Germany's highest court on Tuesday overturned a law that let anti-terror authorities retain data on telephone calls and e-mails, saying it posed a "grave intrusion" to personal privacy rights and must be revised.
The court ruling was the latest to sharply criticize a major initiative by Chancellor Angela Merkel's government and one of the strongest steps yet defending citizen rights from post-Sept. 11 terror-fighting measures.
The ruling comes amid a European-wide attempt to set limits on the digital sphere in the name of protecting privacy, that includes disputes with Google Inc. over photographing citizens for its Street View maps and a vote against letting U.S. authorities see European bank transfers to track down terror cells.
The Karlsruhe-based Federal Constitutional Court ruled that the law violated Germans' constitutional right to private correspondence and failed to balance privacy rights against the need to provide security. It did not, however, rule out data retention in principle.
The law had ordered that all data — except content — from phone calls and e-mail exchanges be retained for six months for possible use by criminal authorities, who could probe who contacted whom, from where and for how long.
"The disputed instructions neither provided a sufficient level of data security, nor sufficiently limited the possible uses of the data," the court said, adding that "such retention represents an especially grave intrusion."
The court said because citizens did not notice the data was being retained that caused "a vague and threatening sense of being watched."
Nearly 35,000 Germans had appealed to the court to overturn the law, which stems from a 2006 European Union anti-terrorism directive requiring telecommunications companies to retain phone data and Internet logs for a minimum of six months in case they are needed for criminal investigations.
Civil rights activists who had fiercely opposed the law welcomed the ruling.
"The government must not only refrain from collecting data, it must also protect citizens from the excessive gathering of information and building of profiles by the private sector," Germany's federal data protection watchdog, Peter Schaar, said in a statement.
Germans are sensitive to privacy issues, based on their experiences under the Nazis as well as in the former East Germany's Communist dictatorships.
Ignacio Czeguhn, a professor with Berlin's Free University noted that while Tuesday's ruling was limited to the government it could have an impact on the private sector as well.
"This (ruling) raises the question, of course, what happens if a company does this?" he asked.
Security experts argue the information is crucial to being able to trace crimes involving heavy use of the Internet, including tracking terror networks and child pornography rings.
Germany's top security official, Interior Minister Thomas de Maiziere, expressed disappointment at the ruling and said the government would propose narrower legislation quickly.
"It would be inappropriate to criticize a ruling by the constitutional court, but I have to say that it does not instill happiness," he told reporters.
Justice Minister Sabine Leutheusser-Schnarrenberger said, however, it might take Germany some time to revise the law.
"This is not the time to rush ahead on a national level," she said in a press conference. "This is why I would not want to set a deadline now."
The court ruled telecom data must not be stored in Germany before there is a new law and existing data must be erased.
Other EU member states implementing the EU-wide directive have ordered even longer storage.
Britain requires Internet service providers to store records of Web and e-mail traffic — though not their content — for a year, but a government proposal there to set up a vast central database of phone and Internet traffic met with strong opposition and was dropped.

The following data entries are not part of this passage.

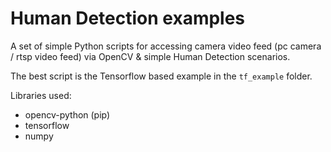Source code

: # Human Detection examples

A set of simple Python scripts for accessing camera video feed (pc camera / rtsp video feed) via OpenCV & simple Human Detection scenarios.

The best script is the Tensorflow based example in the `tf_example` folder.

Libraries used:
- opencv-python (pip)
- tensorflow
- numpy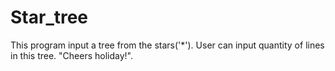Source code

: # Star_tree
 
This program input a tree from the stars('*'). User can input quantity of lines in this tree.
"Cheers holiday!".
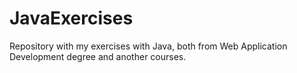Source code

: # JavaExercises
Repository with my exercises with Java, both from Web Application Development degree and another courses.
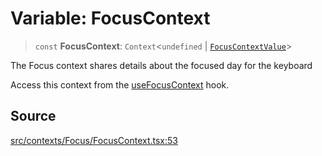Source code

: # Variable: FocusContext

> `const` **FocusContext**: `Context`\<`undefined` \| [`FocusContextValue`](../type-aliases/FocusContextValue.md)\>

The Focus context shares details about the focused day for the keyboard

Access this context from the [useFocusContext](../functions/useFocusContext.md) hook.

## Source

[src/contexts/Focus/FocusContext.tsx:53](https://github.com/gpbl/react-day-picker/blob/9ad13dc72fff814dcf720a62f6e3b5ea38e8af6d/src/contexts/Focus/FocusContext.tsx#L53)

The Netherlands also set 12 months for most data storage in a contentious decision, prompting the Dutch digital rights group Bits of Freedom to applaud the German ruling.
"This is a groundbreaking ruling with big consequences for the Netherlands, where the same mistakes have been made as in Germany only to a larger degree," said spokesman Axel Arnbak. "This ruling goes to show: protest pays."
In Sweden, where the EU directive has yet to be implemented, Justice Minister Beatrice Ask was quoted as saying the German ruling showed "that we have been right in that that it concerns sensitive issues that demand very difficult judgments."
Austrian Infrastructure Minister Doris Bures — whose office has drafted its own version of the law — lauded the court decision.
"Maximum data protection and maximum protection of basic rights have to be the guidelines," for complying with EU directive, she said.
In Spain, telecom companies also have to retain data for whole year, but police are required to have a court order to access the data.
That condition seems to have been enough to prevent any significant protests in a country with a long history of fighting violent Basque separatism and more recently, Islamic terror groups, said Ruben Sanchez, spokesman for the consumer rights federation called FACUA.
The decision in Germany, Sanchez said, "might serve as a wake up call for governments not to overdo things."